Other black comic artists weren’t always so welcoming.
“I was hoping that when I met them all, it would be like this big club. But one of the bad things is the way editors pit us against each other. Mine isn’t daily so I’m not quite in this the way they’d put Jumpstart and Curtis and Herb and Jamal against each other, but I would imagine it’s a lot more difficult because the more successful one is, the more it definitely impacts the others. ‘Oh, we already have Herb and Jamal, so we don’t need Curtis or Jumpstart.”
It’s hard for black comics to get picked up on a daily basis, Craft said, because each newspaper syndicate already has their one or two black strips—which do quite well, by the way; each of the aforementioned Big Three have been around over 15 years.

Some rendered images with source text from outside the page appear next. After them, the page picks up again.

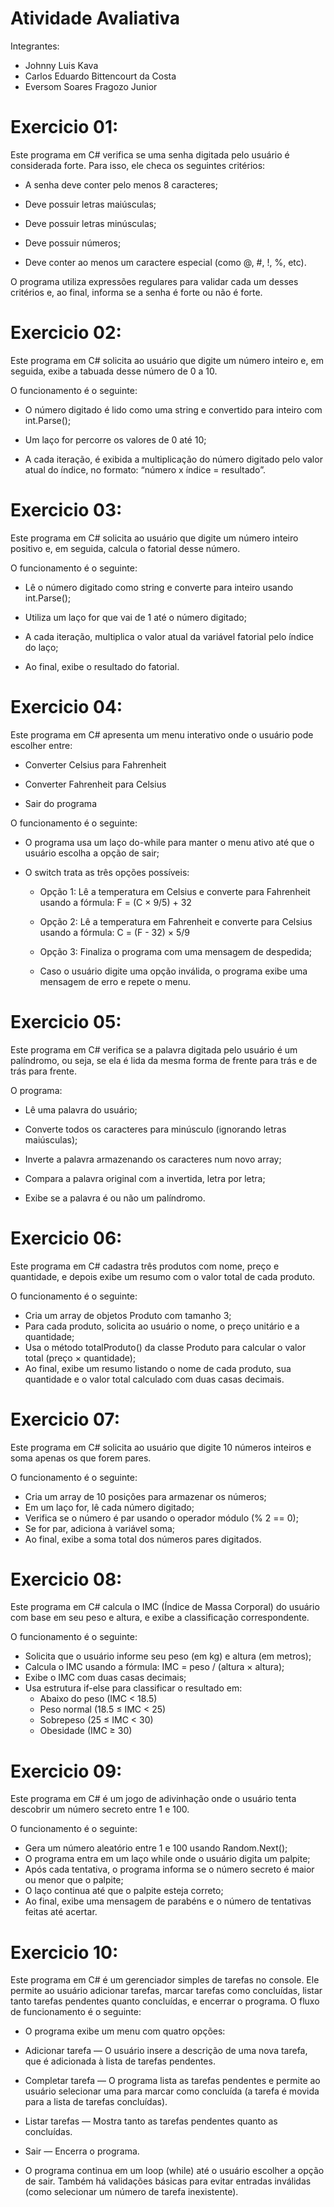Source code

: # Atividade Avaliativa

Integrantes:
 - Johnny Luis Kava
 - Carlos Eduardo Bittencourt da Costa
 - Eversom Soares Fragozo Junior

# Exercicio 01:

Este programa em C# verifica se uma senha digitada pelo usuário é considerada forte.
Para isso, ele checa os seguintes critérios:

- A senha deve conter pelo menos 8 caracteres;

- Deve possuir letras maiúsculas;

- Deve possuir letras minúsculas;

- Deve possuir números;

- Deve conter ao menos um caractere especial (como @, #, !, %, etc).

O programa utiliza expressões regulares para validar cada um desses critérios e, ao final, informa se a senha é forte ou não é forte.

# Exercicio 02:

Este programa em C# solicita ao usuário que digite um número inteiro e, em seguida, exibe a tabuada desse número de 0 a 10.

O funcionamento é o seguinte:

- O número digitado é lido como uma string e convertido para inteiro com int.Parse();

- Um laço for percorre os valores de 0 até 10;

- A cada iteração, é exibida a multiplicação do número digitado pelo valor atual do índice, no formato:
“número x índice = resultado”.

# Exercicio 03:

Este programa em C# solicita ao usuário que digite um número inteiro positivo e, em seguida, calcula o fatorial desse número.

O funcionamento é o seguinte:

- Lê o número digitado como string e converte para inteiro usando int.Parse();

- Utiliza um laço for que vai de 1 até o número digitado;

- A cada iteração, multiplica o valor atual da variável fatorial pelo índice do laço;

- Ao final, exibe o resultado do fatorial.

# Exercicio 04:

Este programa em C# apresenta um menu interativo onde o usuário pode escolher entre:

- Converter Celsius para Fahrenheit

- Converter Fahrenheit para Celsius

- Sair do programa

O funcionamento é o seguinte:

- O programa usa um laço do-while para manter o menu ativo até que o usuário escolha a opção de sair;

- O switch trata as três opções possíveis:

    -  Opção 1: Lê a temperatura em Celsius e converte para Fahrenheit usando a fórmula:
       F = (C × 9/5) + 32

    -  Opção 2: Lê a temperatura em Fahrenheit e converte para Celsius usando a fórmula:
       C = (F - 32) × 5/9

    -  Opção 3: Finaliza o programa com uma mensagem de despedida;

    -  Caso o usuário digite uma opção inválida, o programa exibe uma mensagem de erro e repete o menu.

# Exercicio 05:

Este programa em C# verifica se a palavra digitada pelo usuário é um palíndromo, ou seja, se ela é lida da mesma forma de frente para trás e de trás para frente.

O programa:

- Lê uma palavra do usuário;

- Converte todos os caracteres para minúsculo (ignorando letras maiúsculas);

- Inverte a palavra armazenando os caracteres num novo array;

- Compara a palavra original com a invertida, letra por letra;

- Exibe se a palavra é ou não um palíndromo.


# Exercicio 06:
Este programa em C# cadastra três produtos com nome, preço e quantidade, e depois exibe um resumo com o valor total de cada produto.

O funcionamento é o seguinte:
- Cria um array de objetos Produto com tamanho 3;
- Para cada produto, solicita ao usuário o nome, o preço unitário e a quantidade;
- Usa o método totalProduto() da classe Produto para calcular o valor total (preço × quantidade);
- Ao final, exibe um resumo listando o nome de cada produto, sua quantidade e o valor total calculado com duas casas decimais.


# Exercicio 07:
Este programa em C# solicita ao usuário que digite 10 números inteiros e soma apenas os que forem pares.

O funcionamento é o seguinte:
- Cria um array de 10 posições para armazenar os números;
- Em um laço for, lê cada número digitado;
- Verifica se o número é par usando o operador módulo (% 2 == 0);
- Se for par, adiciona à variável soma;
- Ao final, exibe a soma total dos números pares digitados.


# Exercicio 08:
Este programa em C# calcula o IMC (Índice de Massa Corporal) do usuário com base em seu peso e altura, e exibe a classificação correspondente.

O funcionamento é o seguinte:
- Solicita que o usuário informe seu peso (em kg) e altura (em metros);
- Calcula o IMC usando a fórmula: IMC = peso / (altura × altura);
- Exibe o IMC com duas casas decimais;
- Usa estrutura if-else para classificar o resultado em:
  - Abaixo do peso (IMC < 18.5)
  - Peso normal (18.5 ≤ IMC < 25)
  - Sobrepeso (25 ≤ IMC < 30)
  - Obesidade (IMC ≥ 30)


# Exercicio 09:
Este programa em C# é um jogo de adivinhação onde o usuário tenta descobrir um número secreto entre 1 e 100.

O funcionamento é o seguinte:
- Gera um número aleatório entre 1 e 100 usando Random.Next();
- O programa entra em um laço while onde o usuário digita um palpite;
- Após cada tentativa, o programa informa se o número secreto é maior ou menor que o palpite;
- O laço continua até que o palpite esteja correto;
- Ao final, exibe uma mensagem de parabéns e o número de tentativas feitas até acertar.

# Exercicio 10:
Este programa em C# é um gerenciador simples de tarefas no console. Ele permite ao usuário adicionar tarefas, marcar tarefas como concluídas, listar tanto tarefas pendentes quanto concluídas, e encerrar o programa. O fluxo de funcionamento é o seguinte:

- O programa exibe um menu com quatro opções:

-  Adicionar tarefa — O usuário insere a descrição de uma nova tarefa, que é adicionada à lista de tarefas pendentes.

-  Completar tarefa — O programa lista as tarefas pendentes e permite ao usuário selecionar uma para marcar como concluída (a tarefa é movida para a lista de tarefas concluídas).

-  Listar tarefas — Mostra tanto as tarefas pendentes quanto as concluídas.

-  Sair — Encerra o programa.

- O programa continua em um loop (while) até o usuário escolher a opção de sair. Também há validações básicas para evitar entradas inválidas (como selecionar um número de tarefa inexistente).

“Editors are still in the mindset of ‘Only black people are going to read a black comic, so if we don’t have a bunch of black readers, then why have a black comic strip?’ It’s not like only black people listen to hip hop or go see Denzel Washington movies. They’re stuck in a 1950s rationale,” Craft says.
Shrinkage in the news industry hasn’t helped. Major metropolitan areas used to boast two or three major dailies, and they would vie for the best comic strips, driving the market up. Now most only have one and that level of competition may never return.
Ethnic media could change the equation. Black newspapers have always carried editorial cartoons, but don’t seem to place the same importance on comic strips.
“If there are 250 black newspapers and I got 100 of them to run Mama’s Boyz each week, I wouldn’t even need a syndicate to make a living,” Craft said.
Craft has three pieces of advice for aspiring comic artists: One of my goals would be to have [a deal like] the Charlie Brown specials with Christmas one and others–I’d really love to have something like that, where four or five times a year there was a Mama’s Boyz special. That would be my ultimate goal, I think.
“Keep practicing… Tell the stories that are close to you, that you believe in, and don’t be afraid to draw people who look like you. If you can make a living doing something you love to do, that’s really fortunate.”
Mama’s Boyz: The Big Picture comes out February 2010.